Sean Penn in Milk | dir. Gus Van Sant (2008)
Let’s talk about Sean Penn. This actor embraces the heart and soul of every role he takes on, drawing from a deep part inside him to create solid and powerful performances. In 1977 Harvey Milk became the first openly gay man to be elected into public office in the US, inspiring a spirited movement of equality for homosexual people. With the backdrop of San Francisco, we follow Milk’s history as he reflects on his life, noting points of his career and personal experiences into a tape recorder. Van Sant’s remarkable direction generates a beautiful and authentic production design and, incorporating affecting archival footage, we gain an emotional and invigorating portrayal of the life of Harvey Milk, who yearned for a better world.
Meryl Streep in The Iron Lady | dir. Phyllida Lloyd (2011)

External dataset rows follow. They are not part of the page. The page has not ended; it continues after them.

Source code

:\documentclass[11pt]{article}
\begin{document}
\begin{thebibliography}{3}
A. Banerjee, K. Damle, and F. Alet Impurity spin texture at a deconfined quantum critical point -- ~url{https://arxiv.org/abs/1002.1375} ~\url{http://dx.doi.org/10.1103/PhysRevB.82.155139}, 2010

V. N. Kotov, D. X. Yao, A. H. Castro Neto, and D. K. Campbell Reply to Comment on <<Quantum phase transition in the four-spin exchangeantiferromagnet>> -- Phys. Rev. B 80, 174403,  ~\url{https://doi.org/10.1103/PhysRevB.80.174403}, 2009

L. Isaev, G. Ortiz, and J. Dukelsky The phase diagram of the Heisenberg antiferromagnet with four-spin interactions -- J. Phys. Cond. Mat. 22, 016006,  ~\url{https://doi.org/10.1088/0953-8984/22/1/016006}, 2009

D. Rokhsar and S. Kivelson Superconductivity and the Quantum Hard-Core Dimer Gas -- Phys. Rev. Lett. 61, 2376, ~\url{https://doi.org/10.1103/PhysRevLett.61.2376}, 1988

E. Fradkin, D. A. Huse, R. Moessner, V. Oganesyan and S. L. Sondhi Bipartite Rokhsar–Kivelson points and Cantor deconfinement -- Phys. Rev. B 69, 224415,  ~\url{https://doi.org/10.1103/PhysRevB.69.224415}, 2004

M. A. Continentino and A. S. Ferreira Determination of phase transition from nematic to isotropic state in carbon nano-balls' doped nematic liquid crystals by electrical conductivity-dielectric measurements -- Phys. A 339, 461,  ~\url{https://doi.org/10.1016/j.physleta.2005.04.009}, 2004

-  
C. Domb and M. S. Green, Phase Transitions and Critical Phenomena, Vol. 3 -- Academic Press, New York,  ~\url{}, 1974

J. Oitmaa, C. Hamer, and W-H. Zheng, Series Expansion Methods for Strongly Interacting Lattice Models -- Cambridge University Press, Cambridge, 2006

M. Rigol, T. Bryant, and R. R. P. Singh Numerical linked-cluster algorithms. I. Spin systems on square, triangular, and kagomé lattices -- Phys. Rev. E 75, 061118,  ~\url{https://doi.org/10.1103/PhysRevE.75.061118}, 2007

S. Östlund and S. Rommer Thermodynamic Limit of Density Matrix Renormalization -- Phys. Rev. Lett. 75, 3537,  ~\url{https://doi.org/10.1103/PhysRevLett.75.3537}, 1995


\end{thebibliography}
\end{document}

People everywhere have something to say about Mrs. Thatcher, whether sturdily commenting on her policies or personality. The Iron Lady reflects upon this British leader as a woman. Without much focus of exact political movements, we learn more about the intellect and strength she executed when politically strategising and leading the country. Here, Margaret Thatcher is portrayed as a human being – we visit moments in her personal and political life as she reminisces years later when haunted with dementia and grief for her late husband. Meryl Streep’s performance is simply outstanding. It’s as if we are watching the Maragret Thatcher parade through parliament, lips of steel, hedonistic and consequential in power. This film rips back a layer of Thatcher’s skin, allowing the audience to be exposed to a vulnerable creature – the daughter of a grocer, the wife of a sweetheart, a mother of two and an obdurate Prime Minister of a country.
Audrey Tautou in Coco Avant Chanel | dir. Anne Fontaine (2009)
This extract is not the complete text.